Chiara Rawlins
Principal
Small businesses that enter standard form contracts on or after 12 November 2016 will be protected by a new unfair contract regime. With roughly 70% of all road freight operators having only one employee (and one truck) in their fleet, and therefore squarely falling within the definition of a small business, the new regime will be of particular relevance. The legal and economic implications of the new regime will be closely watched given the wider freight and logistics industry accounts for 10 per cent of GDP.[1]
The new regime attempts to protect vulnerable parties in commercial exchanges. Unfair contract protections already exist in the Australian Consumer Law (ACL) for consumer contracts. From 12 November 2016, small businesses who enter standard form contracts — typically these are “take it or leave it” contracts — will, provided the upfront value of the contract is below $300,000 or $1 million if the contract is for more than 12 months (prescribed amounts), be covered by the regime. A small business is a business employing fewer than 20 employees; casual employees employed on a regular and systematic basis will be counted in the number of employees.
Contracts for the carriage of goods by ship (shipping contracts) will not fall within the new regime. The current unfair contract regime already excludes these given an extensive body of admiralty law covers these contracts. However, a standard form contract for the transport of freight by road between contracting parties where one is a small business, assuming the contract’s value is below the prescribed amounts, will fall within the regime. It is also important to note the regime will also cover a standard form contract between two small businesses.
It is the role of a Court to determine whether a contract term is unfair. A term will be unfair if it:
Determining the fairness or unfairness of a term requires a case-by-case assessment. This includes an analysis of whether the term is transparent — a term written in plain language and brought to the attention of the other party. In determining whether a term is unfair, a Court will consider the contract as a whole.
Unilateral variation terms
These allow one party to unilaterally vary a term without the consent or without reasonable notice to the other party. Although in a different statutory context, in Keldote Pty Ltd & Ors v Riteway Transport Pty Ltd 2008] FMCA 1167 a contract was considered unfair when a term provided the principal contractor a unilateral right to require the contractor to provide a different type of truck to perform the contract without any corresponding increase in payment rates.[1] The contract in this case was not considered unfair solely because of the unilateral right requiring the contractor to change its truck. Rather, unfairness also stemmed from the lack of any corresponding obligation on the part of the principal contractor to compensate the contractor for the costs of changing its fleet.
Exclusion of liability
These terms operate to exclude or limit a party’s liability for loss, even in some cases if that party is responsible for the loss.

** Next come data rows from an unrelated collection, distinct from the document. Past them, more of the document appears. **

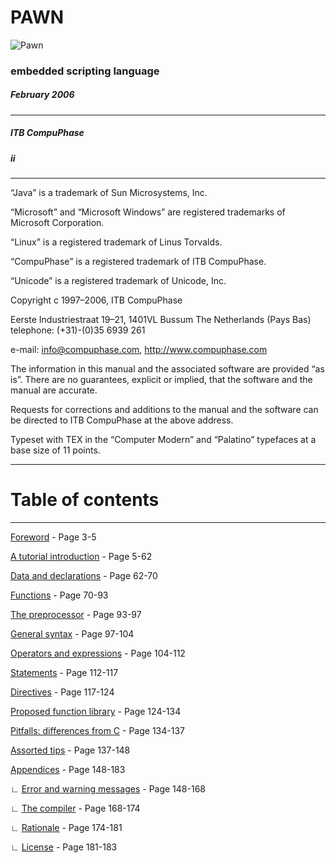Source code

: # PAWN

![Pawn](https://i.ibb.co/SRbRt3C/pawn-icon-daddy-DOT-small.png)

### embedded scripting language

##### February 2006

---

##### ITB CompuPhase

##### ii

---

“Java” is a trademark of Sun Microsystems, Inc.

“Microsoft” and “Microsoft Windows” are registered trademarks of  
Microsoft Corporation.

“Linux” is a registered trademark of Linus Torvalds.

“CompuPhase” is a registered trademark of ITB CompuPhase.

“Unicode” is a registered trademark of Unicode, Inc.

Copyright c 1997–2006, ITB CompuPhase

Eerste Industriestraat 19–21, 1401VL Bussum The Netherlands (Pays Bas)
telephone: (+31)-(0)35 6939 261

e-mail: info@compuphase.com, http://www.compuphase.com

The information in this manual and the associated software are provided “as
is”. There are no guarantees, explicit or implied, that the software and the
manual are accurate.

Requests for corrections and additions to the manual and the software can be
directed to ITB CompuPhase at the above address.

Typeset with TEX in the “Computer Modern” and “Palatino” typefaces at a base
size of 11 points.

---

# Table of contents

---

[Foreword](01-Foreword) - Page 3-5

[A tutorial introduction](02-A-tutorial-introduction) - Page 5-62

[Data and declarations](03-Data-and-declarations) - Page 62-70

[Functions](04-Functions) - Page 70-93

[The preprocessor](05-The-preprocessor) - Page 93-97

[General syntax](06-General-syntax) - Page 97-104

[Operators and expressions](07-Operators-and-expressions) - Page 104-112

[Statements](08-Statements) - Page 112-117

[Directives](09-Directives) - Page 117-124

[Proposed function library](10-Proposed-function-library) - Page 124-134

[Pitfalls: differences from C](11-Pitfalls-differences-from-C) - Page 134-137

[Assorted tips](12-Assorted-tips) - Page 137-148

[Appendices](13-Appendices) - Page 148-183

∟ [Error and warning messages](13-Appendices#error-and-warning-messages) - Page 148-168

∟ [The compiler](13-Appendices#the-compiler) - Page 168-174

∟ [Rationale](13-Appendices#rationale) - Page 174-181

∟ [License](13-Appendices#license) - Page 181-183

Unnecessarily confined notice and limitations periods
Typically, contracts for the cartage of freight will provide a fixed-time period for the notification of incidents which amount to contractual breach. However, if notice is not provided within this set period, liability limitations or other exclusions take effect. Terms may also place time limitations on when proceedings can commence in respect to the breach of the contract.
Under the new regime, a Court will determine whether a term is unfair by considering the contract as a whole. Unless a legitimate commercial interest exists as to why the term is necessary — bearing in mind the party who seeks to rely on the term bears the onus in proving its legitimacy — there is a real prospect that such terms would be considered unfair.
If a Court determines a term unfair, it will be held not to bind the parties. The contract will continue to bind the parties if the contract can operate without the term. Either a party to the contract or the ACCC may commence proceedings in a Court. As a cartage contract is not a consumer contract, proceedings cannot commence in the New South Wales Civil Appeals Tribunal (this jurisdiction can be used in the case of unfair contract terms in consumer contracts).
Assuming a contract to which the regime applies is terminated unlawfully and the party who has terminated the contract has relied upon an unfair term in terminating, does the new regime offer any additional remedies to the innocent party?
The ACL entitles a party to seek compensation for any loss suffered because of an unfair contract term, provided the contract term has been declared unfair. In NSW only, the Secretary of NSW Fair Trading or the Supreme Court can declare a contract term to be unfair. Once such a declaration is made, the innocent party is entitled to seek compensation for the unlawful breach. In these circumstances, a Court is not limited to awarding damages according to the law of contract or tort. Simply, the award for damages may be larger than if the claim were brought under a claim for breach of contract alone.
Ensure contract terms are not unfair. We stress though, the new regime should not be taken as meaning that contacts cannot contain terms that advantage one contracting party over the other. However, if a term provides an advantage to one party, it should do so legitimately. Additionally, a Court when reading the contract as a whole will consider whether an unfair term is balanced out by other fairer terms.
For the transport industry, the new regime will be particularly relevant. Careful consideration of all contracts falling within the regime is an absolute necessity.
[1] Australian Government, Department of Infrastructure and Regional Development, Freight and Logistics.
[2] Keldote Pty Ltd & Ors v Riteway Transport Pty Ltd [2008] FMCA 1167 (22 August 2008) [103] (Cameron FM).